**Task item:**
The lines to extract run from the start of the records through the line with "(The tangent bundle", both ends included; drop the pictures.

**Data for processing:**
···
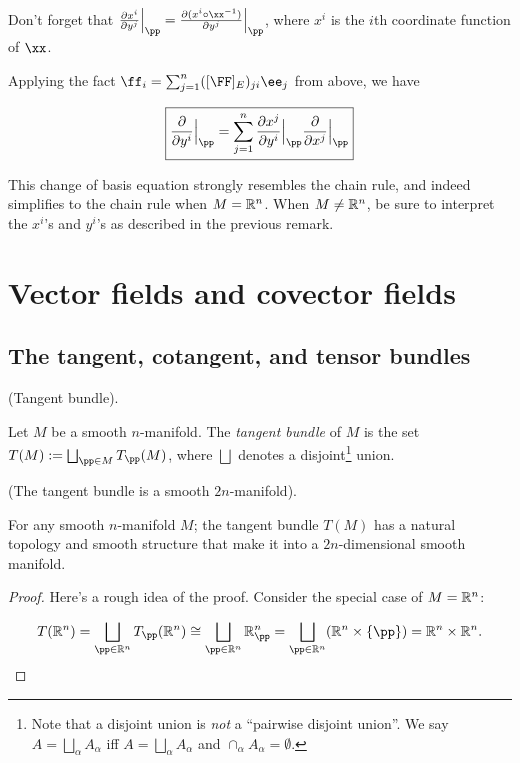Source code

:\begin{theorem}
    Don't forget that $\frac{\pd x^i}{\pd y^j}\Big|_\pp = \frac{\pd (x^i \circ \xx^{-1})}{\pd y^j}\Big|_\pp$, where $x^i$ is the $i$th coordinate function of $\xx$.
    
    Applying the fact $\ff_i = \sum_{j = 1}^n ([\FF]_E)_{ji} \ee_j$ from above, we have
    
    \begin{align*}
        \boxed
        {
            \frac{\pd}{\pd y^i}\Big|_\pp
            =
            \sum_{j = 1}^n \frac{\pd x^j}{\pd y^i}\Big|_\pp \frac{\pd}{\pd x^j}\Big|_\pp
        }
    \end{align*}
    
    This change of basis equation strongly resembles the chain rule, and indeed simplifies to the chain rule when $M = \mathbb{R}^n$. When $M \neq \mathbb{R}^n$, be sure to interpret the $x^i$'s and $y^i$'s as described in the previous remark.
\end{theorem}

\section{Vector fields and covector fields}

\subsection*{The tangent, cotangent, and tensor bundles}

\begin{defn}
     (Tangent bundle).
    
    Let $M$ be a smooth $n$-manifold. The \textit{tangent bundle} of $M$ is the set $T(M) := \bigsqcup_{\pp \in M} T_\pp(M)$, where $\bigsqcup$ denotes a disjoint\footnote{Note that a disjoint union is \textit{not} a ``pairwise disjoint union''. We say $A = \bigsqcup_\alpha A_\alpha$ iff $A = \bigsqcup_\alpha A_\alpha$ and $\cap_\alpha A_\alpha = \emptyset$.} union.
\end{defn}

\begin{theorem}
     (The tangent bundle is a smooth $2n$-manifold).
    
    For any smooth $n$-manifold $M$; the tangent bundle $T(M)$ has a natural topology and smooth structure that make it into a $2n$-dimensional smooth manifold.
\end{theorem}

\begin{proof}
    Here's a rough idea of the proof. Consider the special case of $M = \mathbb{R}^n$:
        
    \begin{align*}
        T(\R^n) = \bigsqcup_{\pp \in \R^n} T_\pp(\R^n) \cong \bigsqcup_{\pp \in \R^n} \R^n_\pp = \bigsqcup_{\pp \in \R^n} ( \R^n \times \{\pp\}) = \R^n \times \R^n.
    \end{align*}
\end{proof}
···
**Task answer:**
Source code

:\begin{theorem}
    Don't forget that $\frac{\pd x^i}{\pd y^j}\Big|_\pp = \frac{\pd (x^i \circ \xx^{-1})}{\pd y^j}\Big|_\pp$, where $x^i$ is the $i$th coordinate function of $\xx$.
    
    Applying the fact $\ff_i = \sum_{j = 1}^n ([\FF]_E)_{ji} \ee_j$ from above, we have
    
    \begin{align*}
        \boxed
        {
            \frac{\pd}{\pd y^i}\Big|_\pp
            =
            \sum_{j = 1}^n \frac{\pd x^j}{\pd y^i}\Big|_\pp \frac{\pd}{\pd x^j}\Big|_\pp
        }
    \end{align*}
    
    This change of basis equation strongly resembles the chain rule, and indeed simplifies to the chain rule when $M = \mathbb{R}^n$. When $M \neq \mathbb{R}^n$, be sure to interpret the $x^i$'s and $y^i$'s as described in the previous remark.
\end{theorem}

\section{Vector fields and covector fields}

\subsection*{The tangent, cotangent, and tensor bundles}

\begin{defn}
     (Tangent bundle).
    
    Let $M$ be a smooth $n$-manifold. The \textit{tangent bundle} of $M$ is the set $T(M) := \bigsqcup_{\pp \in M} T_\pp(M)$, where $\bigsqcup$ denotes a disjoint\footnote{Note that a disjoint union is \textit{not} a ``pairwise disjoint union''. We say $A = \bigsqcup_\alpha A_\alpha$ iff $A = \bigsqcup_\alpha A_\alpha$ and $\cap_\alpha A_\alpha = \emptyset$.} union.
\end{defn}

\begin{theorem}
     (The tangent bundle is a smooth $2n$-manifold).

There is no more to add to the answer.